▶ [WHAT THE TASK REQUIRES]:
Could you report every line of the listing below that holds the word "delta"?

=== Section Start ===

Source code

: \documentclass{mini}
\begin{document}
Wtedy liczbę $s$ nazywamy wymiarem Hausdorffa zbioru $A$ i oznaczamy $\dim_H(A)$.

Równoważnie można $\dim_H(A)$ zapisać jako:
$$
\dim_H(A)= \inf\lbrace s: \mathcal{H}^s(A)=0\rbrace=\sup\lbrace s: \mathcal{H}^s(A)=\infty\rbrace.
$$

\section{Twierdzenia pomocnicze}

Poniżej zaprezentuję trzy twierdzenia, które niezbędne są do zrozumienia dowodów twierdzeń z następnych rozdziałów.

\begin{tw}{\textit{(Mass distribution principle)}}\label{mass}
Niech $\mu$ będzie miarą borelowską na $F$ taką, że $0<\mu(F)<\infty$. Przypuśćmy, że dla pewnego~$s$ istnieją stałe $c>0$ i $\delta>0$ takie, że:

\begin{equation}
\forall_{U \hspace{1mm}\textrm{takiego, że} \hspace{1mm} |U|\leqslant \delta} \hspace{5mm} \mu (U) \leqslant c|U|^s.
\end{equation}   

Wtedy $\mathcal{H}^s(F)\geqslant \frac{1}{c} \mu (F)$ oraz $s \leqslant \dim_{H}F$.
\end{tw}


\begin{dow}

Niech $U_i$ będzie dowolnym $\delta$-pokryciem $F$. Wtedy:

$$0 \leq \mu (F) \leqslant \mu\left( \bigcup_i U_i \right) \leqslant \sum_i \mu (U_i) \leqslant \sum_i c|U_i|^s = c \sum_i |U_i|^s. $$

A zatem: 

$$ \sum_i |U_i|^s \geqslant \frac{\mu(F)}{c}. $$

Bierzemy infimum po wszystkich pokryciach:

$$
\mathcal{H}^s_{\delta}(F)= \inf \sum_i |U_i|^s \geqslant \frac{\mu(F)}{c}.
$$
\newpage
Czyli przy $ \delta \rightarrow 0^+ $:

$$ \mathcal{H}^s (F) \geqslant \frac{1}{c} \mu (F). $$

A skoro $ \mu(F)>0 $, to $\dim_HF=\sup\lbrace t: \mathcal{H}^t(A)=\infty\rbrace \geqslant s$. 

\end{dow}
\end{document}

=== Section End ===

▶ [SOLVED PROBLEM]:
Niech $\mu$ będzie miarą borelowską na $F$ taką, że $0<\mu(F)<\infty$. Przypuśćmy, że dla pewnego~$s$ istnieją stałe $c>0$ i $\delta>0$ takie, że:
\forall_{U \hspace{1mm}\textrm{takiego, że} \hspace{1mm} |U|\leqslant \delta} \hspace{5mm} \mu (U) \leqslant c|U|^s.
Niech $U_i$ będzie dowolnym $\delta$-pokryciem $F$. Wtedy:
\mathcal{H}^s_{\delta}(F)= \inf \sum_i |U_i|^s \geqslant \frac{\mu(F)}{c}.
Czyli przy $ \delta \rightarrow 0^+ $:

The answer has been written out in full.